の歌が刻まれている。秀吉の軍師であった竹中半兵衛の歌だ。
 新しい街づくりに臨む気概と理想に満ちた歌である。
 秀吉は、旧小谷城の城下町から移した民家や商家などの建物や寺院などのハードを新しい街のインフラとするとともに、そのインフラを円滑に運営するためのソフトとして楽市楽座や300石の地租免除などの経済助成策を次々と打ち出した。
 今でも長浜の市街を歩くと、「従是東長濱領」「従是北長濱領」などと刻まれた石柱を随所に見ることができる。この石柱自体は後世の復刻であるが、石柱に彫られた東や北などの方角に従って石柱と石柱とを線で繋いでいくと、線で囲まれた一つの区画が浮かび上がってくる。


 この区域こそが、秀吉が朱印状により300石の地租免除を約束した経済優遇区域である。
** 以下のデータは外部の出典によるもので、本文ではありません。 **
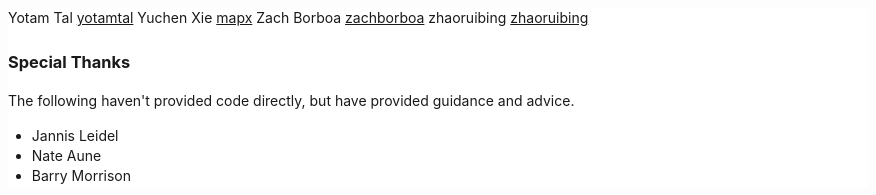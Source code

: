   </tr>
  <tr>
    <td>Yotam Tal</td>
    <td>
      <a href="https://github.com/yotamtal">yotamtal</a>
    </td>
    <td></td>
  </tr>
  <tr>
    <td>Yuchen Xie</td>
    <td>
      <a href="https://github.com/mapx">mapx</a>
    </td>
    <td></td>
  </tr>
  <tr>
    <td>Zach Borboa</td>
    <td>
      <a href="https://github.com/zachborboa">zachborboa</a>
    </td>
    <td></td>
  </tr>
  <tr>
    <td>zhaoruibing</td>
    <td>
      <a href="https://github.com/zhaoruibing">zhaoruibing</a>
    </td>
    <td></td>
  </tr>
</table>

### Special Thanks

The following haven't provided code directly, but have provided
guidance and advice.

- Jannis Leidel
- Nate Aune
- Barry Morrison
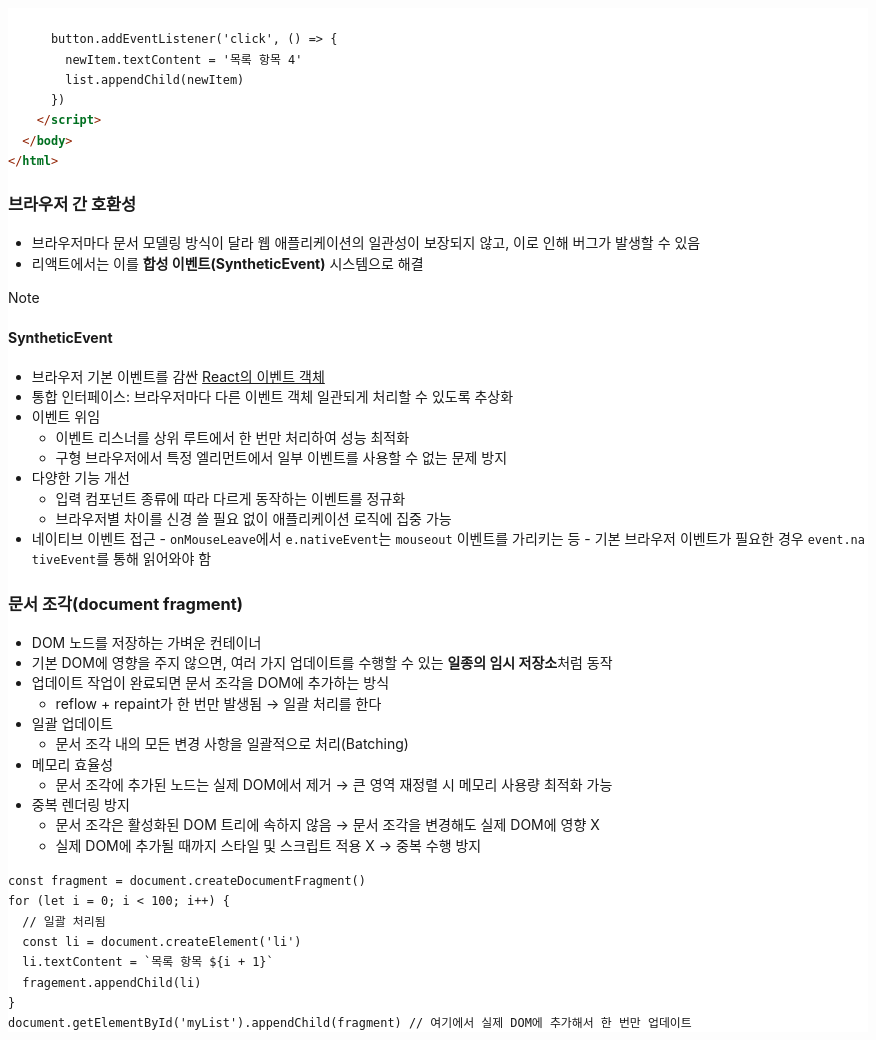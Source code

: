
 ```html

      button.addEventListener('click', () => {
        newItem.textContent = '목록 항목 4'
        list.appendChild(newItem)
      })
    </script>
  </body>
</html>
```

### 브라우저 간 호환성

- 브라우저마다 문서 모델링 방식이 달라 웹 애플리케이션의 일관성이 보장되지 않고, 이로 인해 버그가 발생할 수 있음
- 리액트에서는 이를 **합성 이벤트(SyntheticEvent)** 시스템으로 해결

> [!NOTE]
>
> #### SyntheticEvent
>
> - 브라우저 기본 이벤트를 감싼 [React의 이벤트 객체](https://ko.react.dev/reference/react-dom/components/common#react-event-object)
> - 통합 인터페이스: 브라우저마다 다른 이벤트 객체 일관되게 처리할 수 있도록 추상화
> - 이벤트 위임
>   - 이벤트 리스너를 상위 루트에서 한 번만 처리하여 성능 최적화
>   - 구형 브라우저에서 특정 엘리먼트에서 일부 이벤트를 사용할 수 없는 문제 방지
> - 다양한 기능 개선
>   - 입력 컴포넌트 종류에 따라 다르게 동작하는 이벤트를 정규화
>   - 브라우저별 차이를 신경 쓸 필요 없이 애플리케이션 로직에 집중 가능
> - 네이티브 이벤트 접근 - `onMouseLeave`에서 `e.nativeEvent`는 `mouseout` 이벤트를 가리키는 등 - 기본 브라우저 이벤트가 필요한 경우 `event.nativeEvent`를 통해 읽어와야 함

### 문서 조각(document fragment)

- DOM 노드를 저장하는 가벼운 컨테이너
- 기본 DOM에 영향을 주지 않으면, 여러 가지 업데이트를 수행할 수 있는 **일종의 임시 저장소**처럼 동작
- 업데이트 작업이 완료되면 문서 조각을 DOM에 추가하는 방식
  - reflow + repaint가 한 번만 발생됨 → 일괄 처리를 한다
- 일괄 업데이트
  - 문서 조각 내의 모든 변경 사항을 일괄적으로 처리(Batching)
- 메모리 효율성
  - 문서 조각에 추가된 노드는 실제 DOM에서 제거 → 큰 영역 재정렬 시 메모리 사용량 최적화 가능
- 중복 렌더링 방지
  - 문서 조각은 활성화된 DOM 트리에 속하지 않음 → 문서 조각을 변경해도 실제 DOM에 영향 X
  - 실제 DOM에 추가될 때까지 스타일 및 스크립트 적용 X → 중복 수행 방지

```tsx
const fragment = document.createDocumentFragment()
for (let i = 0; i < 100; i++) {
  // 일괄 처리됨
  const li = document.createElement('li')
  li.textContent = `목록 항목 ${i + 1}`
  fragement.appendChild(li)
}
document.getElementById('myList').appendChild(fragment) // 여기에서 실제 DOM에 추가해서 한 번만 업데이트
```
秀吉の事蹟を徹底的に破壊した徳川幕府の時代になっても長浜の町に与えられたこの経済特権は維持されたというから、長浜の町衆にとっていかに恩恵に与(あずか)った善政であったかが窺われる。
 秀吉は信長とともに、城や城下町を外敵からの防御のためのものでなく、領国運営のための経済的拠点として位置づけたおそらく最初の戦国武将であったのではないかと考えられる。
秀吉や半兵衛の願いのとおりに長浜の街は、彼らが去ったあとも繁栄の途を辿り、湖北地方を代表する大都市として今に至るまで連綿と成長し続けている。
意外なことに、秀吉が長浜城主であった時代はほんの6年間ほどでしかない(天正2年(1574)~天正8年(1580))その意味においては、秀吉は長浜発展の種を蒔いただけで、その種が秀吉の思惑通りに成長して花開いたということになる。
長浜市民の祭り好きで先取の気性に富んだ気質は、そのルーツを辿って行けば、もしかすると浅井氏の配下であった小谷の町衆のDNAに辿り着くかもしれないと私は密かに思っている。
 あるいは、小谷の町衆に潜在的に祭り好きな気性があることを見抜いた秀吉が、彼らの人心を懐柔するために巧みに持ち込んだ施策の一つであったのかもしれない。

これは勝手な私の想像である。

 いずれにしても、派手なことを好んだ秀吉と長浜の町の人々との人心を一つにするために、まつりが果たした役割が大きかったことは間違いない。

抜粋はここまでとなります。